Against my better judgement, I was on the cesspool that is Elon’s X, the Mos Eisley of the web, when I came across something that made me feel rather upset. While that’s kind of the norm with the type of vapid trash that floats across that platform’s timeline, this was something that struck a chord with me, touching on art and “exploring it through AI.”

The tweet

Before I get started, I want to be clear: I’m not coming from an anti-AI perspective. I don’t think that AI is of the devil & should be wholly avoided. There are incredible applications for AI as a technology. As someone working in VFX, the power of depth from monocular images, deepfake technology for facial replacement, and various AI use for relighting are all rather incredible. Software development can and has already used AI in hugely transformative ways, for codebase analysis, PR review, general automation, etc.

However, this post, by one Aleksander Holynski, was describing one of the many “features” that their new Genie3 model allowed users to do. In the attached video, he showed what looked to be Edward Hopper’s Nighthawks, except it was all wrong.

For those who need a refresher, this is the original piece by Hopper: The original Nighthawks art piece

Back to Holynski’s post - in his attached video, the “camera” moves, showing different “perspectives” of that corner restaurant. At one point, the camera peers towards the back of the diner and into the supposed kitchen, later, it looks across the street, down the alley behind…

Let me pause here.

While I’m not going to attempt to categorically define what art is, one major component in my definition of art is that it involves an artist and comprises of their choices and taste. It’s every bit of what they decide to omit from the painting, song, or film as it does what they include. The photographer frames the mountain between the two houses in the foreground, but tilts the camera down to avoid the power lines above. The producer in the studio choses to route the singer’s vocals through a particular FX chain for a distinct texture, sweetening the sound so that it layers over the instruments in an impactful way. And the director choses to rearrange the sequence of a few shots for greater impact, which allows the next scene to be omitted, since the intention of the beat conveys much more elegantly through subtext.

I think what is really rubbing me the wrong way with Holynski’s post is that the subtext seems to imply that by “exploring” the artwork through this generative model is in some manner a way to engage with or better understand the art itself. It’s not.

I think it’s hard to immediately understand it in this visual context, because from the untrained eye, it does look like the three dimensional, almost-tangible world that Hopper painted Nighthawks from. But Hopper made deliberate choices: he placed the two individuals leaning on the counter towards us, the singular individual facing away. He had the restaurant worker leaning down, as if to grab something from below the counter. He set the direction in which he was facing in a manner implying he was mid-conversation with the couple. Hopper made so many choices.

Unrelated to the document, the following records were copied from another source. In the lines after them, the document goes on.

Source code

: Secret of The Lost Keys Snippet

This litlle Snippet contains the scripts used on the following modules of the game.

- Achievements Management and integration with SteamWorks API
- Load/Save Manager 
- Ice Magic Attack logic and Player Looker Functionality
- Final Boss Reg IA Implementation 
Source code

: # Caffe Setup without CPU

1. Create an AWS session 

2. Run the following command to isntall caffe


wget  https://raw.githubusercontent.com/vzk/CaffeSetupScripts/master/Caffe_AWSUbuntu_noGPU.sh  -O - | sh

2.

This kind of “generative exploration” immediately shirks all of that. Within only seconds of the camera moving, Genie3 decides to slap the ugliest, incomprehensible scrawl that is a shoddy attempt at the diner’s branding on the wall, not in the original painting.

What the hell is that kitchen?

That sits above what LLM is trying to suggest is a kitchen… that is, if you can even call it a kitchen, not hinted at in the slightest in the original painting. Is it another part of the diner that patrons get seated at? The street running perpendicular to the one the painting’s perspective comes from is just some void of an alley, and looking down the main street to the right shows the “city” abruptly ending, with only lampposts fading off in the distance, none of this is in the original painting. The repeated, copy-pasted buildings are generic and nondescript.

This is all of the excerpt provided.